Personal information
- Full name: Carlo de Leeuw
- Date of birth: 12 December 1960
- Place of birth: Rotterdam, Netherlands
- Date of death: 13 February 2020 (aged 59)
- Place of death: Valkenswaard, Netherlands
- Height: 1.82 m (6 ft 0 in)
- Position: Left winger

Youth career
- 1968–1977: Feyenoord

Senior career*
- Years: Team / Apps / (Gls)
- 1978–1983: Feyenoord / 45 / (7)
- 1982–1983: → Excelsior (loan) / 31 / (7)
- 1983–1989: Cambuur / 172 / (22)
- 1986: → Excelsior (loan) / 12 / (2)
- 1989–1991: Eindhoven / 60 / (3)
- 1991–1992: Volendam / 22 / (2)
- 1992–1993: Eindhoven / 23 / (3)
- Total:  / 365 / (46)

International career^{‡}
- 1978–1979: Netherlands U-19 / 7 / (2)

= Carlo de Leeuw =

Dutch footballer (1960–2020)

Carlo de Leeuw (12 December 1960 – 13 February 2020) was a Dutch footballer.

==Club career==
A talented forward, De Leeuw came through the youth system of hometown club Feyenoord and made his professional debut for them against Excelsior on 23 September 1979. He won a penalty and scored one of their goals in the 1980 Cup final against eternal rivals Ajax. After four years he joined city rivals Excelsior for whom he had two different spells. He made his debut for them on 22 August 1982 against his former club Feyenoord. He scored 25 goals in 184 league and cup games for Cambuur between 1983 and 1989 and was voted best Cambuur midfielder of all-time in 2007. He played another 88 games for FC Eindhoven between 1989 and 1993 and had a season at FC Volendam for whom he played 22 matches in the 1991–92 season.

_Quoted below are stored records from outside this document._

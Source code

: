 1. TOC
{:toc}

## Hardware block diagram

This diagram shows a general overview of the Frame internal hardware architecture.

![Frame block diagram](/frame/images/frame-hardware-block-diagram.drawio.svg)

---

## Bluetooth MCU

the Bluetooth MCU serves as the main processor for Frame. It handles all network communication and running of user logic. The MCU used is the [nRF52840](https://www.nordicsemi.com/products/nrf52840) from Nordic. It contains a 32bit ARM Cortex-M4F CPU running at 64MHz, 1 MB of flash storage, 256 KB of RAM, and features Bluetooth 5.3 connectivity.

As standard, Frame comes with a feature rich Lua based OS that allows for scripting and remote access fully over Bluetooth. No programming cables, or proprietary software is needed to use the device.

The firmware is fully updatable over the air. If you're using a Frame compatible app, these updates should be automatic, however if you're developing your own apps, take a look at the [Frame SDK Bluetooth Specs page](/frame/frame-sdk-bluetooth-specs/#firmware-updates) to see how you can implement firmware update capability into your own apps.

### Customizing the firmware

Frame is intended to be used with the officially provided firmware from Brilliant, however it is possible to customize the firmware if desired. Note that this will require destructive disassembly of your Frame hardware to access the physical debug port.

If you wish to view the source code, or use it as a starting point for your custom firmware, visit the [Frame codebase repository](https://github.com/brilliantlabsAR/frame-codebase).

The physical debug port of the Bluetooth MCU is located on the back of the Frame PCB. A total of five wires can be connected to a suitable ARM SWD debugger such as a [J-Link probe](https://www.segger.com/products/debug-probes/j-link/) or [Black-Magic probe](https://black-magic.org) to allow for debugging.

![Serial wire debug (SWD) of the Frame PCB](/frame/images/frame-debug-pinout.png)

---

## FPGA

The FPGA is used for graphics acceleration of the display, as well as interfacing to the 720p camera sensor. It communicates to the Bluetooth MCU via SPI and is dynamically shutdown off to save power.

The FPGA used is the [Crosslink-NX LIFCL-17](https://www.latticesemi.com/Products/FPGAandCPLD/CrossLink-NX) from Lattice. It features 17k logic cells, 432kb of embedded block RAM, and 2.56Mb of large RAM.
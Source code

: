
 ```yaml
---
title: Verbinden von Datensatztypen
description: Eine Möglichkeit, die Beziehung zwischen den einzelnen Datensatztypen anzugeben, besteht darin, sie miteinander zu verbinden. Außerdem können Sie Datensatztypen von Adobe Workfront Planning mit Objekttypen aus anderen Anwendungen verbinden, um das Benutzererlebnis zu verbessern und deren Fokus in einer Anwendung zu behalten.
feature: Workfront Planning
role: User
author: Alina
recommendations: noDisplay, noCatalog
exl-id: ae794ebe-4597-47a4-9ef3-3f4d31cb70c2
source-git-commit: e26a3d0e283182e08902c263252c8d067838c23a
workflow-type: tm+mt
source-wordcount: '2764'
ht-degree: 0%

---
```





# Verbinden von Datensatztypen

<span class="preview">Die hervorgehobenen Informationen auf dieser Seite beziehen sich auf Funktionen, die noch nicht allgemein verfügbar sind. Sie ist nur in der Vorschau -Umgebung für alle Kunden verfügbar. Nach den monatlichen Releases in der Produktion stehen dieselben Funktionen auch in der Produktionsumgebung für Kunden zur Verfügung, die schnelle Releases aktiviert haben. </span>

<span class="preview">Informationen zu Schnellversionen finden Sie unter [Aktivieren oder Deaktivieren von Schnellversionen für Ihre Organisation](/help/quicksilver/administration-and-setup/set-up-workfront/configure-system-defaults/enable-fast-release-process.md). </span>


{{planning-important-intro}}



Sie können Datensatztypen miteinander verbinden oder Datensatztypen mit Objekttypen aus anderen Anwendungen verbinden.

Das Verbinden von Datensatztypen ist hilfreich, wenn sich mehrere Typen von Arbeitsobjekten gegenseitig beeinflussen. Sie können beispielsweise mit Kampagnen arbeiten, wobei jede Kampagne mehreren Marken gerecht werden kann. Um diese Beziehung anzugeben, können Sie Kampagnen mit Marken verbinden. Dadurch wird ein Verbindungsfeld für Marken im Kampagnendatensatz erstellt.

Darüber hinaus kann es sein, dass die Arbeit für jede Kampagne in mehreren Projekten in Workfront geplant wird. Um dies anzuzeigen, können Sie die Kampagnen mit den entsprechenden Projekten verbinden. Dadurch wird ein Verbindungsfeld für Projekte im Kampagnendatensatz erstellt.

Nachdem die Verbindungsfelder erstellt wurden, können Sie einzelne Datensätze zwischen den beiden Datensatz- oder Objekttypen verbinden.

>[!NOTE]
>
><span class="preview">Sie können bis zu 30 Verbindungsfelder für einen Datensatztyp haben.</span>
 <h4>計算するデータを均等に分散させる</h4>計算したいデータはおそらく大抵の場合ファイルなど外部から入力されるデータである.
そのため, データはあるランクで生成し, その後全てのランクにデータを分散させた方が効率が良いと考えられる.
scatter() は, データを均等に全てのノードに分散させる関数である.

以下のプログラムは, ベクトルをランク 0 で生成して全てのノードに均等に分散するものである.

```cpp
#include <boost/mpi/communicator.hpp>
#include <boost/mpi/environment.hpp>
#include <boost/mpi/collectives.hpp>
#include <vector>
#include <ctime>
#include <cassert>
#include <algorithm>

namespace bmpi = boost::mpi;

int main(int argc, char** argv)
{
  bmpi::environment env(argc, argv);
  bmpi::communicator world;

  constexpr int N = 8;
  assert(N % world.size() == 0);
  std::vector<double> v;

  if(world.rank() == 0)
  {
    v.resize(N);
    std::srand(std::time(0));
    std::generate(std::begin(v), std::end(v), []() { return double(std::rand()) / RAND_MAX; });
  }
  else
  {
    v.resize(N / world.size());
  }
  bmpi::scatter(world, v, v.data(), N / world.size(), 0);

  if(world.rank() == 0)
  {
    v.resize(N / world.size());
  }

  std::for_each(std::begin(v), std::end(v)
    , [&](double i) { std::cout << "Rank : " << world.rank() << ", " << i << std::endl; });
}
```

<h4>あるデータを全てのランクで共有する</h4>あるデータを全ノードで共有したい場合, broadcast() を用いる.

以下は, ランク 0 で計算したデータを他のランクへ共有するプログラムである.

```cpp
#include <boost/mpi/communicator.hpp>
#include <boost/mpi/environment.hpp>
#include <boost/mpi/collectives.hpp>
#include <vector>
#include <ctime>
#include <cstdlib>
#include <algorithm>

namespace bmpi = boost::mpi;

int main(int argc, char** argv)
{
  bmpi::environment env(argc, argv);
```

After being released by Eindhoven, he had a spell at amateur side Witgoor Dessel in Belgium.

==International career==
He played 7 games for the Netherlands U-19 team, scoring 2 goals, between July 1978 and April 1979.

==Later years==
After retiring as a player, he became kit man at Feyenoord and the national team in 2002.

==Personal life==
In summer 2019, de Leeuw was diagnosed with tongue cancer and he died on 13 February 2020.